I am a Data Science Institute (DSI) postdoctoral fellow affiliated with the Department of Electrical Engineering and Computer Science at Vanderbilt University. My research aims to investigate how humans or other intelligent agents make meaningful decisions, and how to enhance human-technology partnerships through the development of AI systems that promote inclusion and assist people. My research methods focus on combining cognitively inspired computational approaches with reinforcement learning (RL) techniques.
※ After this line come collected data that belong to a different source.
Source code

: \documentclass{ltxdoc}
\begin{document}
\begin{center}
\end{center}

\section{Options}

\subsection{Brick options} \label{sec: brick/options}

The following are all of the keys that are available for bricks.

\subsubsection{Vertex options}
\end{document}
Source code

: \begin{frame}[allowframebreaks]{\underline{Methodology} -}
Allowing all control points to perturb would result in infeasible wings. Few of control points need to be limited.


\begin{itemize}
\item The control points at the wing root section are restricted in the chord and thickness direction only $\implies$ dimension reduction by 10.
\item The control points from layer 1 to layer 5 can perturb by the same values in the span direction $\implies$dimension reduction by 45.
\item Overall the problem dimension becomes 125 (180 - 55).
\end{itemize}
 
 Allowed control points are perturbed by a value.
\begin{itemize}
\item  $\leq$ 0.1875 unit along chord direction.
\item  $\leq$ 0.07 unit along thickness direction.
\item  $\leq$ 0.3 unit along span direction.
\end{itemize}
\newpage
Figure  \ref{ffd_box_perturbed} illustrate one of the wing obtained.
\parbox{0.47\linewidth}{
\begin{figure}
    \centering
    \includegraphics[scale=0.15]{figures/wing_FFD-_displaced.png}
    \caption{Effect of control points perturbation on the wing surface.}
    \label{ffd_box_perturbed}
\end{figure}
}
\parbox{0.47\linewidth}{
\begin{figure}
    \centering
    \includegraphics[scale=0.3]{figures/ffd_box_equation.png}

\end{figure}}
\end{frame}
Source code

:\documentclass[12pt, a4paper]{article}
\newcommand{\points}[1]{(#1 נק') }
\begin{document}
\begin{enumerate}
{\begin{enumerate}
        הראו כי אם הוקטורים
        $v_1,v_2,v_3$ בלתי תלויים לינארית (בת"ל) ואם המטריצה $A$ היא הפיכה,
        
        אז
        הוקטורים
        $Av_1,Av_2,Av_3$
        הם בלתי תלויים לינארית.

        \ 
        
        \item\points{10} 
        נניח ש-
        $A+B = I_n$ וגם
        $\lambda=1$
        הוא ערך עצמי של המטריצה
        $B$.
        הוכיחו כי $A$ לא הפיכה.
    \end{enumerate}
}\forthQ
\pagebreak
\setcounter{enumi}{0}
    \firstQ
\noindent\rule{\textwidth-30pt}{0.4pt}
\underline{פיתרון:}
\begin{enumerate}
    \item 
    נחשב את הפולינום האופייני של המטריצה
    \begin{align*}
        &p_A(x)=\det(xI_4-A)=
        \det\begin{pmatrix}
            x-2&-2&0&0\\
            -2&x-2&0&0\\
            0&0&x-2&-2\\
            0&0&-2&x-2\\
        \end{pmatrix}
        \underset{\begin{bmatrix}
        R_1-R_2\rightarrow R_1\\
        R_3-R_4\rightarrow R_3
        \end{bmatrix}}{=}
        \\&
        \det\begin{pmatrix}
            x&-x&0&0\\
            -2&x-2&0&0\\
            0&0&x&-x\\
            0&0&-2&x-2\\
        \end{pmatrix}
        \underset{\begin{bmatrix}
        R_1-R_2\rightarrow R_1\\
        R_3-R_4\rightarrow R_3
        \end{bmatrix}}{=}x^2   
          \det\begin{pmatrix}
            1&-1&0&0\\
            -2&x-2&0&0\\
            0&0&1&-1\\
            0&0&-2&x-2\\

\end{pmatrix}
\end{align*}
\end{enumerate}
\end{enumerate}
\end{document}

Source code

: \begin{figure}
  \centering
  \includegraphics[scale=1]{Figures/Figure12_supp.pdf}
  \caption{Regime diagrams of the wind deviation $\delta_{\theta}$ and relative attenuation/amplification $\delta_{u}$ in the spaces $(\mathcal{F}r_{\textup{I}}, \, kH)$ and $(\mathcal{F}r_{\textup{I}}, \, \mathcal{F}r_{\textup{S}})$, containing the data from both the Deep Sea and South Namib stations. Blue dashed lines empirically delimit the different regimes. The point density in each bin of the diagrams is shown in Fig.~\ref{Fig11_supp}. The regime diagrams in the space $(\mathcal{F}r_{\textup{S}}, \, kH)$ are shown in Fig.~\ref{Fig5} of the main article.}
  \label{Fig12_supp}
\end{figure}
In my Ph.D., I designed a cognitively inspired computational architecture that uses RL techniques and artificial sensations, emotions, and feelings to model moral reasoning, and that illustrates the emergence of cooperation in multi-agent systems. In my Postdoctoral research, I am investigating how internal visualizations and semantic meaning facilitate open-ended visual data exploration. I am designing a cognitively inspired computational architecture that uses RL to funnel data and fulfill goals visually. An outcome I envision for this project is to propose novel methods for helping individuals from a wide variety of developmental, educational, and cultural backgrounds (e.g., neurotypical, neurodiverse, elderly, non-STEM-educated, etc.) develop data literacy skills.

I am a member of the AIVAS lab (Artificial Intelligence and Visual Analogical Systems), the Vanderbilt Initiative in Data-intensive Astrophysics (VIDA), and the Frist Center for Autism and Innovation.